Tom Tyler was a great character and he really grew on me throughout the novel. I felt a lot of sympathy towards him as he fielded questions and prejudice as to why he was not fighting on the front with his peers, or why others he worked with were also not on the front. Some of the men kept having to explain why they were doing the jobs they were doing, why they were rejected by the military, or why they had to return from the front and were no longer fit for service. I felt bad for them having to justify to others why they were not "doing their duty" and fighting for their country. I had to keep in mind that it was 1942, during a very difficult time of the war for Great Britain, and people were suffering. The US air force had just barely arrived in the UK and Operation Rutter (Operation Jubilee) or more familiarly, the Battle of Dieppe, was still over a month away. The research was quite impressive, and it was the little things, written so carefully, yet so descriptively, that really made you understand how difficult life was during this time period, and how much people were struggling for the little luxuries in life.

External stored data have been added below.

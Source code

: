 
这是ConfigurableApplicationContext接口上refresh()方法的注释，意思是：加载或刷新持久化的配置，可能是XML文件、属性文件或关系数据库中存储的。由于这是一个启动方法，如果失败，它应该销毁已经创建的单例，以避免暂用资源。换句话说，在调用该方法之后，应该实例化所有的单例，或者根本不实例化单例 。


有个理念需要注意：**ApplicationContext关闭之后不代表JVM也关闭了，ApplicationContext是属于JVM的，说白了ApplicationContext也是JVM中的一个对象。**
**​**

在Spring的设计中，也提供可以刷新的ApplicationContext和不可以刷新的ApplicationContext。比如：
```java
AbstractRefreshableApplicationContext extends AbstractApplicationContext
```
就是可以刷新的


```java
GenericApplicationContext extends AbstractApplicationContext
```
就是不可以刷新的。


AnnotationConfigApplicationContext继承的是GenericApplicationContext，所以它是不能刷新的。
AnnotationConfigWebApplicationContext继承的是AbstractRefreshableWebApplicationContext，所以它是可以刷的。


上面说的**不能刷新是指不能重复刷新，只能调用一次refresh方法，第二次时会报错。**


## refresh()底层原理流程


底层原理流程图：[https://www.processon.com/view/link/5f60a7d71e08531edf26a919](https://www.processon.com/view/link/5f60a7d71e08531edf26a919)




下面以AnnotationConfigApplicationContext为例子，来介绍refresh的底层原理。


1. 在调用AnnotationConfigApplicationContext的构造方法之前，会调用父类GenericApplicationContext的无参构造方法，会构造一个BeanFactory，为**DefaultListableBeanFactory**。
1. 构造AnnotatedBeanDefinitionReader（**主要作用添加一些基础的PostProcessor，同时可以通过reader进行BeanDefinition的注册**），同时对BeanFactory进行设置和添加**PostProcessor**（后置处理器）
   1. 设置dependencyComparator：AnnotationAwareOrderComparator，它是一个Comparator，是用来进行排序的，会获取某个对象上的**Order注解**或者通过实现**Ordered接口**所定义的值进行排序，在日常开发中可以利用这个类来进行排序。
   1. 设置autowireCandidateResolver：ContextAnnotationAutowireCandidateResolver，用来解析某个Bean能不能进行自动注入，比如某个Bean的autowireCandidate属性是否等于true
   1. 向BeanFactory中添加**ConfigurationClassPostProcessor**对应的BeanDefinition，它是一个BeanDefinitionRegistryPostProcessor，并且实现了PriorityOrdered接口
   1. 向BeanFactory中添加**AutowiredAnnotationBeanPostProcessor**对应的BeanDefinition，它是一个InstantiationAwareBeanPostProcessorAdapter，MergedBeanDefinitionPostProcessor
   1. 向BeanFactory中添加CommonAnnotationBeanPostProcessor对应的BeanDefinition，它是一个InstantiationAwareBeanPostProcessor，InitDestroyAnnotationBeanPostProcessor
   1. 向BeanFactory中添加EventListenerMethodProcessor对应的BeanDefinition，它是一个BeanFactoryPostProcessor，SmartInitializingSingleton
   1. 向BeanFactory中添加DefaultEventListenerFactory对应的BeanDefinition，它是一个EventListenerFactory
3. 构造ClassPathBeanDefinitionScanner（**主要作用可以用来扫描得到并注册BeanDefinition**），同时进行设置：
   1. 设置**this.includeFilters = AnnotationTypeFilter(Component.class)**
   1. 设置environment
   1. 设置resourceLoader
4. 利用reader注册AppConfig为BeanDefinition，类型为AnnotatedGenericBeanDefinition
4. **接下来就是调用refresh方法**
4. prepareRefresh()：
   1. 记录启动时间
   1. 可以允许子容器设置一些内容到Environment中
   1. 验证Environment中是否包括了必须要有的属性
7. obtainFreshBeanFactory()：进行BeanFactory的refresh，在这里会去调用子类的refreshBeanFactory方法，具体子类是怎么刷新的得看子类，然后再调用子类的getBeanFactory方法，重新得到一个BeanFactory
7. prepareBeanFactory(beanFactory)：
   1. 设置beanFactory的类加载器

My heart was especially torn for the victims in the convalescent hospital who were trying to rebuilt their lives after horrifying accidents on the battlefront. This is where most of the action took place, and it was touching to see how these nurses, pilots, etc... were trying to deal with the life-altering injuries they incurred while on duty. I thought the author handled it all very well and I never thought too much about the injuries after they were described, and it came as a shock sometimes to realize that so and so didn't have a hand, or about the scarring on someone's face as you were reminded about it through incidents that happened. It made you sympathetic towards them even though one of them could have been a murderer. And I will admit, it took me a while to figure out what was going on, and who it possibly could have been. The murders served to remind Tom that even though they thought they were safe from the battlefront, the effects of the war were far-reaching and long-lasting. It made you really think about how strong and resilient people had to have been during this time period.
No Known Grave was an interesting and thought-provoking mystery set during World War II in Great Britain. Set during a time period when the UK was really struggling and the US, while it had entered the war, had not yet made their presence known in Europe at this point, and the people were suffering and were on severe rations. Prejudice was a bit high and pretty much everyone had been touched in some way by the war. The plot was interesting and moved along nicely, leaving me guessing quite often as I changed my opinion on who the murderer was as evidence became more clear until I finally figured it out. I like those novels where I don't know who the murderer is right from the beginning. The descriptions were very well done, and I enjoyed it very much. I look forward to reading another Tom Tyler mystery in the future.